### Listed entries
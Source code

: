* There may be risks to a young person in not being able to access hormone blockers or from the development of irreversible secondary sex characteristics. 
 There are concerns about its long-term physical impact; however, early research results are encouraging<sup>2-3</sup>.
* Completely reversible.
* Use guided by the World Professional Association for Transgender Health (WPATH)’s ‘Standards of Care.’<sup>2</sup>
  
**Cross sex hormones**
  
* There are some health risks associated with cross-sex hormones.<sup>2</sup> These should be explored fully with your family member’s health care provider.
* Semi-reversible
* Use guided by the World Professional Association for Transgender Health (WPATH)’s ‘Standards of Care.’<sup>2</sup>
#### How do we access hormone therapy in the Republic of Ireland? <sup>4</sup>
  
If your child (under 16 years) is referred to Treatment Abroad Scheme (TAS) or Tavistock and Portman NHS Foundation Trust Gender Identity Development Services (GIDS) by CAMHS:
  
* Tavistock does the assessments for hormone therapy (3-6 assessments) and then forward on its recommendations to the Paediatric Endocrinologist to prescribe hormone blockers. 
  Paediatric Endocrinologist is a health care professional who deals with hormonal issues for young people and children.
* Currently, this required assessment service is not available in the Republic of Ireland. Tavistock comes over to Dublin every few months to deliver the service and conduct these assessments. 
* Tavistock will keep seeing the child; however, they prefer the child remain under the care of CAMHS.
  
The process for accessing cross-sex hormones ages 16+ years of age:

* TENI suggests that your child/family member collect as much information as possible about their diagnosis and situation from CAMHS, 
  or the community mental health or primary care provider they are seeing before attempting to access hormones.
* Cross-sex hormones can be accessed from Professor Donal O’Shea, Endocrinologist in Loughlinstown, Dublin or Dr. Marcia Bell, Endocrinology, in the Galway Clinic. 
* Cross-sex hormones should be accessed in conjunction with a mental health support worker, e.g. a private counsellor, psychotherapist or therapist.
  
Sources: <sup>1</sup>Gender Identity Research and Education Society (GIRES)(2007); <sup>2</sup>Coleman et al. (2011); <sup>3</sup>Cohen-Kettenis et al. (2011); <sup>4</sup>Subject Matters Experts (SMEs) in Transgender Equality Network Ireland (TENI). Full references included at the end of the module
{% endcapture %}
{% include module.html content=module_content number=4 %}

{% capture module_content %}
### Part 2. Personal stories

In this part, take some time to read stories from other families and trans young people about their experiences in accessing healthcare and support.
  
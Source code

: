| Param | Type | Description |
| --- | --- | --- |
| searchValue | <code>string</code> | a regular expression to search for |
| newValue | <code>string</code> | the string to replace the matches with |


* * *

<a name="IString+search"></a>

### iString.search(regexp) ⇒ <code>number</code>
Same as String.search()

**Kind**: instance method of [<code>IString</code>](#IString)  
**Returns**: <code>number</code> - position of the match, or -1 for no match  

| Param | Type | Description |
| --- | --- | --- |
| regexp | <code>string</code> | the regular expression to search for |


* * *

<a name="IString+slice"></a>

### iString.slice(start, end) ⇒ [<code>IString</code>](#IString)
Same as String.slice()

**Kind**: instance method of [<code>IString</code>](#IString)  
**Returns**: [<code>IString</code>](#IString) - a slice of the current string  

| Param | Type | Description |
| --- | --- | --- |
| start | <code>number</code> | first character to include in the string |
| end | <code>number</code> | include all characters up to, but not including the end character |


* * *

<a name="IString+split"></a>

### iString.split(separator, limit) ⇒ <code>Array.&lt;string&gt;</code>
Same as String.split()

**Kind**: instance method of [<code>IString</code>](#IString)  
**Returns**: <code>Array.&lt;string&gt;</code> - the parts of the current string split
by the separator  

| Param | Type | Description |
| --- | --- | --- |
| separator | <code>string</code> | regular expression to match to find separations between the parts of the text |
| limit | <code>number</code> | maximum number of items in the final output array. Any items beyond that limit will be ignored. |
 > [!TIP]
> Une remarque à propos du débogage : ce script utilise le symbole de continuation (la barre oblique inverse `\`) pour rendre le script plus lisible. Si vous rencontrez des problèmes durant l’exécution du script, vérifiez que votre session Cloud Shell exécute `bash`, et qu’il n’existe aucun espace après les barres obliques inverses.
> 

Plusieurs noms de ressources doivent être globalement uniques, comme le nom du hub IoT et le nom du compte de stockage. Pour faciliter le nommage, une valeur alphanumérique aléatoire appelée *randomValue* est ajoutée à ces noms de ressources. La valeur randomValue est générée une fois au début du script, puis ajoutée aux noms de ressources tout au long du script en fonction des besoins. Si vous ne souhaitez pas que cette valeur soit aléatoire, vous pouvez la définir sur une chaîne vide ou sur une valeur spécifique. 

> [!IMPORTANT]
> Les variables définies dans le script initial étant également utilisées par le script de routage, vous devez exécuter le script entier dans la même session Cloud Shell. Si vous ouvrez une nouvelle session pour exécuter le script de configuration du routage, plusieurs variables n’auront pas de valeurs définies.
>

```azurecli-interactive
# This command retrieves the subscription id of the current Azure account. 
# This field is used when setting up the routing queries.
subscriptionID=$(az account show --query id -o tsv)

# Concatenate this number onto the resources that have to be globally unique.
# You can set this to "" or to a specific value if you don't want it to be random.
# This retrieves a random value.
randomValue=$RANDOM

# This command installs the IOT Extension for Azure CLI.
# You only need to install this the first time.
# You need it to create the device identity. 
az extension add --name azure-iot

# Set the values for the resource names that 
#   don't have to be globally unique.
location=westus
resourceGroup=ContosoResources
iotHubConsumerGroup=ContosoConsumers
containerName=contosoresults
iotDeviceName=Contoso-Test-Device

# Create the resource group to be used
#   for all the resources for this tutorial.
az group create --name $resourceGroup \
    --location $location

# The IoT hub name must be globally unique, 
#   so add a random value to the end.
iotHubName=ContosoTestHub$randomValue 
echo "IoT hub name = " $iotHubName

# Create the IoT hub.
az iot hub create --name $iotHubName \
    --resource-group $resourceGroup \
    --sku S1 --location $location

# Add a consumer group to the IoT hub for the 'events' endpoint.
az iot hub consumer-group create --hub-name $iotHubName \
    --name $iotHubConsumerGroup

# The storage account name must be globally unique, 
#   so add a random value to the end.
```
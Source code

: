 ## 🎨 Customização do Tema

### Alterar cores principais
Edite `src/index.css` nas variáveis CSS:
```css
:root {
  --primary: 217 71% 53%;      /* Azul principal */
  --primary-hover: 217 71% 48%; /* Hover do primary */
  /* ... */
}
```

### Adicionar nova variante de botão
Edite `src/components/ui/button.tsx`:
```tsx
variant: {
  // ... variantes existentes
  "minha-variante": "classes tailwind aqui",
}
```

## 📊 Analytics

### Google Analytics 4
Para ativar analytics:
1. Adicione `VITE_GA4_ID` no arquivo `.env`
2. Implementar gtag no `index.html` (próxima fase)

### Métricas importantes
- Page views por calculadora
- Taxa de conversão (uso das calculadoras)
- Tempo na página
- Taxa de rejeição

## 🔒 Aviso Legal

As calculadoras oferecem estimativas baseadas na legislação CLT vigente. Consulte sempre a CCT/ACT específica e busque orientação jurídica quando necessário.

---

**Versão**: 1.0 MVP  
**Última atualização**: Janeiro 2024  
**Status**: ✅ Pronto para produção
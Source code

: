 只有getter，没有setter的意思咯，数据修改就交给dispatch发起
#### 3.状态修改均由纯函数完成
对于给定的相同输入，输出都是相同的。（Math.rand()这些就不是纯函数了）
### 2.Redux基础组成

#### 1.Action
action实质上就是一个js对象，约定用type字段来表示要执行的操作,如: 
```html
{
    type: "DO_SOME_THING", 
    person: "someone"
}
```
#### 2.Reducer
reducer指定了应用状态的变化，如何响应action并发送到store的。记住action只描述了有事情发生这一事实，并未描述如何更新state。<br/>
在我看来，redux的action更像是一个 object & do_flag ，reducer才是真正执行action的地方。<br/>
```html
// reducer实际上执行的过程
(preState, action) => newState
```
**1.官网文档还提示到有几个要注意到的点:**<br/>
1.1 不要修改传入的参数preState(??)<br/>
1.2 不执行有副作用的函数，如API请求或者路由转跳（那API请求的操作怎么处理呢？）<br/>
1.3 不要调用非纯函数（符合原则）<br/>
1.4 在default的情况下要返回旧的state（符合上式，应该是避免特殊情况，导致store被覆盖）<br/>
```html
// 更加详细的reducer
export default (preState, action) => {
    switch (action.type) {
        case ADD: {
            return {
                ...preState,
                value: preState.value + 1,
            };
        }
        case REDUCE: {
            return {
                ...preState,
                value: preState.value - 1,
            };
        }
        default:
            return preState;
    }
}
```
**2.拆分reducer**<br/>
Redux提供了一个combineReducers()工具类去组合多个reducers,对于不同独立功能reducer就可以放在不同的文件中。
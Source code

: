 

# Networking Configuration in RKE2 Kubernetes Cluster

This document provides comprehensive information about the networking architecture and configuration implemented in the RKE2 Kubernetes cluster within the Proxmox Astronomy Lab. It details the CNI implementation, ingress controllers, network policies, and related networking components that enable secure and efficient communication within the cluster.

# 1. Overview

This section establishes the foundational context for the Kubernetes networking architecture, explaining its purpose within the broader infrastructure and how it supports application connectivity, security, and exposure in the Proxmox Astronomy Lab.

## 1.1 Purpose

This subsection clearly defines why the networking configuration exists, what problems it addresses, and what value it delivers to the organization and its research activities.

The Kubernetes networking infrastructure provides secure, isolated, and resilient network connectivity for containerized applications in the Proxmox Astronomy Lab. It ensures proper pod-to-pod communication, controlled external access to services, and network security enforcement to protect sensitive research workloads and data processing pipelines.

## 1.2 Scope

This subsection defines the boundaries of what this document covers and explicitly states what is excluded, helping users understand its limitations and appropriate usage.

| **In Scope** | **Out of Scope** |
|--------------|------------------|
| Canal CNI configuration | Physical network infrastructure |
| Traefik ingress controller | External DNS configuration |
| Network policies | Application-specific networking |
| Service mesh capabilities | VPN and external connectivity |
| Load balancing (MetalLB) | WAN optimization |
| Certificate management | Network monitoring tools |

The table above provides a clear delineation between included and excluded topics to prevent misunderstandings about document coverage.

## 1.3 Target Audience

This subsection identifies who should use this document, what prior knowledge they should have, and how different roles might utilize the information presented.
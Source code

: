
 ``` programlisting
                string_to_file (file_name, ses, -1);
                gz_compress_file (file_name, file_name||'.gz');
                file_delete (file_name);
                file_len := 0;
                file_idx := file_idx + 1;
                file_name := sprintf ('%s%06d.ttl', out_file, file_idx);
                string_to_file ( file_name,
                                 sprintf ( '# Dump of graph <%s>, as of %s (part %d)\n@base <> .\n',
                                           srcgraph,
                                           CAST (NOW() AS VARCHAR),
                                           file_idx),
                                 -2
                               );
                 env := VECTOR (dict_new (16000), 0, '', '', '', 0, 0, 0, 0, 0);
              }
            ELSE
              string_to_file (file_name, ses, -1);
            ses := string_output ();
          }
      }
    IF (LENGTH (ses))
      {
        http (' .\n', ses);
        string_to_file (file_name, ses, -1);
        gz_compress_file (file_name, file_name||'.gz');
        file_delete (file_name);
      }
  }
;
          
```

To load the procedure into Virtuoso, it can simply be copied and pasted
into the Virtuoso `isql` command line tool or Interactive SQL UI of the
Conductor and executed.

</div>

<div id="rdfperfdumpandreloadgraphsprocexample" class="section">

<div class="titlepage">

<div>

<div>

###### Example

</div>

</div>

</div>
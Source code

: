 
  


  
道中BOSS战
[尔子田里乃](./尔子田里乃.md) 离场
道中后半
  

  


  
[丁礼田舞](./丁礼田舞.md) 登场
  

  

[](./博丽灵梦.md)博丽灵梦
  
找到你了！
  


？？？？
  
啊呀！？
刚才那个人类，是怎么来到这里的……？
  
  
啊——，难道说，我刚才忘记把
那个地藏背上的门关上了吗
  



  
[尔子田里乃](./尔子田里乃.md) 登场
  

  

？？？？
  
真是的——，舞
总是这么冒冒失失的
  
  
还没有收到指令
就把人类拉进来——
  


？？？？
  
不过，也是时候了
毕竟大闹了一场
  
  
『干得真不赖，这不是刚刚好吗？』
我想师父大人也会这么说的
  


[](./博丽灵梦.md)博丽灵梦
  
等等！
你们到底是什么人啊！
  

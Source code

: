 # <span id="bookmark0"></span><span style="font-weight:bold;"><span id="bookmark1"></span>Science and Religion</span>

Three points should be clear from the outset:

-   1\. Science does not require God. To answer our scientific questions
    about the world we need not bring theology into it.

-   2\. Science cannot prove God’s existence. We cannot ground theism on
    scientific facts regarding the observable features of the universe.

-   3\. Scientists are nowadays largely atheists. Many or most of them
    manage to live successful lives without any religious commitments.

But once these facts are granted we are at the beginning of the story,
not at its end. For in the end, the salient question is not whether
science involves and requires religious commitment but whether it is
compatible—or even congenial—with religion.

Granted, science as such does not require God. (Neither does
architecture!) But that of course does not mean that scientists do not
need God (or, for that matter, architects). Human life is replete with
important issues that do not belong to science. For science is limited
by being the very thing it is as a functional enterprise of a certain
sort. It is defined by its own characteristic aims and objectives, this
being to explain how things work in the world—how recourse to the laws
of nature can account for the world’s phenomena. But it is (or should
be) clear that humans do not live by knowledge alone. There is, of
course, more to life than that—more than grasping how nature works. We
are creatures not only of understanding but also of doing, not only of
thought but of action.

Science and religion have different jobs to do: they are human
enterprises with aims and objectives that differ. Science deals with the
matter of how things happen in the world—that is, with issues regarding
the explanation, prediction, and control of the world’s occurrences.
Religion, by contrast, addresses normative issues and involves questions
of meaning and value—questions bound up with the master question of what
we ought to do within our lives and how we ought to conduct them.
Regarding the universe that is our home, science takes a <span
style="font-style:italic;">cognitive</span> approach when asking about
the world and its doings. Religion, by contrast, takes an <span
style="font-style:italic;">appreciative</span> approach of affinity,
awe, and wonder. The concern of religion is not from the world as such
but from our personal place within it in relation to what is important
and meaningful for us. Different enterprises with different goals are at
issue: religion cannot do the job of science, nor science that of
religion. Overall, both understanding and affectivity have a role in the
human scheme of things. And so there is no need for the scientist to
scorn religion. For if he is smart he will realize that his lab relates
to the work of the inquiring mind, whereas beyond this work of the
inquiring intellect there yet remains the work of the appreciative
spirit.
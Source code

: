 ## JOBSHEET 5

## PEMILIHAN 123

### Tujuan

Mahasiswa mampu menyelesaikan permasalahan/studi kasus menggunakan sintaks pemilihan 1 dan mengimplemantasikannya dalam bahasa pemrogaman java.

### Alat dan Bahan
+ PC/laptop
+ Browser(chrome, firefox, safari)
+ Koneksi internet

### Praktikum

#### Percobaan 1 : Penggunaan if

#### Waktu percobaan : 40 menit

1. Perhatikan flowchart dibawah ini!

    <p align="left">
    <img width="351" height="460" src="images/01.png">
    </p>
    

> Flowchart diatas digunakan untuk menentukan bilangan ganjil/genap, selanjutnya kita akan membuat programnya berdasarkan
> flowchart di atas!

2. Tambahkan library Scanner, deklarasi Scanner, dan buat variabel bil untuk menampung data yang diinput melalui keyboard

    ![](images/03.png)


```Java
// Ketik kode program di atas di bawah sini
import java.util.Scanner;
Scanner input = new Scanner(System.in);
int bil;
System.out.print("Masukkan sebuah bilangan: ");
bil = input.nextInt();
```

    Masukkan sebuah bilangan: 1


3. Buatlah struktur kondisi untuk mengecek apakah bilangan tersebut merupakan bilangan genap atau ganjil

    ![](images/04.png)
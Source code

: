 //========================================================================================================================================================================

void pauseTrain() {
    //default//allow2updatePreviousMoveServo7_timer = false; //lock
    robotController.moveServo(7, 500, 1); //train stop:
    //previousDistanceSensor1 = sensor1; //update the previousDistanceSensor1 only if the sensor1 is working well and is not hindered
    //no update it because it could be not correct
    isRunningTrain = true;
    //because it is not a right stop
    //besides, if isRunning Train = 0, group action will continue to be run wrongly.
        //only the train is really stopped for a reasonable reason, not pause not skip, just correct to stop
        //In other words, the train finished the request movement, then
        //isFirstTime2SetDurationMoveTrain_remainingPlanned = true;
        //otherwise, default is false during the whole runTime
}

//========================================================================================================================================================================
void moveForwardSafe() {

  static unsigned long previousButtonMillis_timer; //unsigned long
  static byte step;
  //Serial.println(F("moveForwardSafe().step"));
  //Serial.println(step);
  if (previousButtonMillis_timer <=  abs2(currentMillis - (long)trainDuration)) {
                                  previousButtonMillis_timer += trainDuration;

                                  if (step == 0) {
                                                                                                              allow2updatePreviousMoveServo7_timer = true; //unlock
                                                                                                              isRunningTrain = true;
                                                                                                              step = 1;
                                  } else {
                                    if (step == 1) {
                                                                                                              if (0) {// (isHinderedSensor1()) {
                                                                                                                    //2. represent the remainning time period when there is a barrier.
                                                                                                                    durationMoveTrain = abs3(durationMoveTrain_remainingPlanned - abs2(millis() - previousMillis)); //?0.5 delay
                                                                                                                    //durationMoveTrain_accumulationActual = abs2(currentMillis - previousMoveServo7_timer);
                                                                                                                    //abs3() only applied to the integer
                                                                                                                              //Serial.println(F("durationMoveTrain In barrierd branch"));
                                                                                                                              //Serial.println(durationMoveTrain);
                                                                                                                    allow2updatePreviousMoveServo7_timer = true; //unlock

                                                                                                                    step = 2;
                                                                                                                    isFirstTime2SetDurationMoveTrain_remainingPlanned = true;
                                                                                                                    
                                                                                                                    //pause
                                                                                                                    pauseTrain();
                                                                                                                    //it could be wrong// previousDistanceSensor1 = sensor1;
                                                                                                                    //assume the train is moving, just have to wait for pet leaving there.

### Instructions to follow
Which lines of the entries above contain the word "sprintf"? Copy each of them.

### Written reply
                file_name := sprintf ('%s%06d.ttl', out_file, file_idx);
                                 sprintf ( '# Dump of graph <%s>, as of %s (part %d)\n@base <> .\n',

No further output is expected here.